Secondo una recente ricerca, l'olio contenuto nei semi di fichidindia coltivati in Sicilia presenta qualità nettamente superiore rispetto agli oli contenuti nel frutti coltivati in altre regioni del Mediterraneo quali Algeria, Marocco o Tunisia. Lo rivela uno studio appena pubblicato sull'European Journal of Lipid Science and Technology da un team di ricercatori composto da chimici e agronomi del Cnr e degli Atenei di Palermo e Catania, nell'ambito delle prime attività di ricerca avviate dal costituendo Distretto del Fico d'India di Sicilia.


Un momento durante la presentazione del costituendo Distretto. Al centro, Carmelo Danzì.

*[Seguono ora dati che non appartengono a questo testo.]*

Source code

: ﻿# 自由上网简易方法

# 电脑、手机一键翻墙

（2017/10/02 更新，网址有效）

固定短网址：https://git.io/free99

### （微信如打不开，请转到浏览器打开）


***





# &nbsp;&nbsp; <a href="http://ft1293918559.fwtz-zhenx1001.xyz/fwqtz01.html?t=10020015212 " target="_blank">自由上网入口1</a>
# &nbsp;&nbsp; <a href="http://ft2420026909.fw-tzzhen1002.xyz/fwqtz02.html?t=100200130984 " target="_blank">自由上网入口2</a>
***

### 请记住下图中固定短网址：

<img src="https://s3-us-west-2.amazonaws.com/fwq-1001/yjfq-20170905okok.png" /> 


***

Tra gli elementi di rilievo di questo studio c'è la dimostrazione di come la conversione di una tonnellata di frutti di scarto, considerati cioè non idonei a essere posti in commercio, consenta alle imprese di generare un reddito extra di oltre 1200 euro, contribuendo così in modo significativo alla sostenibilità economica, oltre che ambientale, della coltivazione del ficodindia in Sicilia.

L'olio contenuto nei semi dei frutti siciliani ha un profilo simile a quello coltivato in Tunisia, inclusa un'elevata quantità di acido vaccenico; ma a differenza dell'olio dei frutti del Paese nordafricano, quello siciliano presenta una quantità più elevata di altri acidi grassi insaturi a lunga catena, associati a diversi benefici per la salute; in particolare sulla composizione dei lipidi plasmatici con benefici sulla funzione cardiovascolare.

Già utilizzato in cosmesi per usi simili a quelli del più noto olio di Argan, l'olio di ficodindia ha proprietà nutraceutiche uniche, incluso un elevatissimo contenuto di vitamina E.


Carmelo Danzì

"Questo risultato - dice Carmelo Danzì, coautore del lavoro e coordinatore del costituendo Distretto - conferma non solo l'eccellenza della produzione siciliana, ma apre le porte a una valorizzazione economica dei frutti di scarto e dei residui di lavorazione del frutto, con notevoli benefici per le imprese del settore".


Avellone e Pagliaro
 
"Si tratta di un risultato conseguito in pochi mesi di collaborazione scientifica fra gli Atenei di Palermo e Catania - aggiungono Giuseppe Timpanaro della Facoltà di Agraria di Catania e Beppe Avellone di quella di Scienze a Palermo - ed è un'ulteriore dimostrazione di come la collaborazione fra i nostri Atenei possa portare a grandi benefici per tutta la Sicilia".


Timpanaro

"Il nuovo approccio bioeconomico all'agricoltura siciliana - conclude Mario Pagliaro, che rappresenta il Cnr nel nuovo Distretto - conferma tutte le proprie potenzialità e supporta ulteriormente la fondazione in Sicilia da parte del Cnr del nuovo Istituto per la bioeconomia e l'energia solare".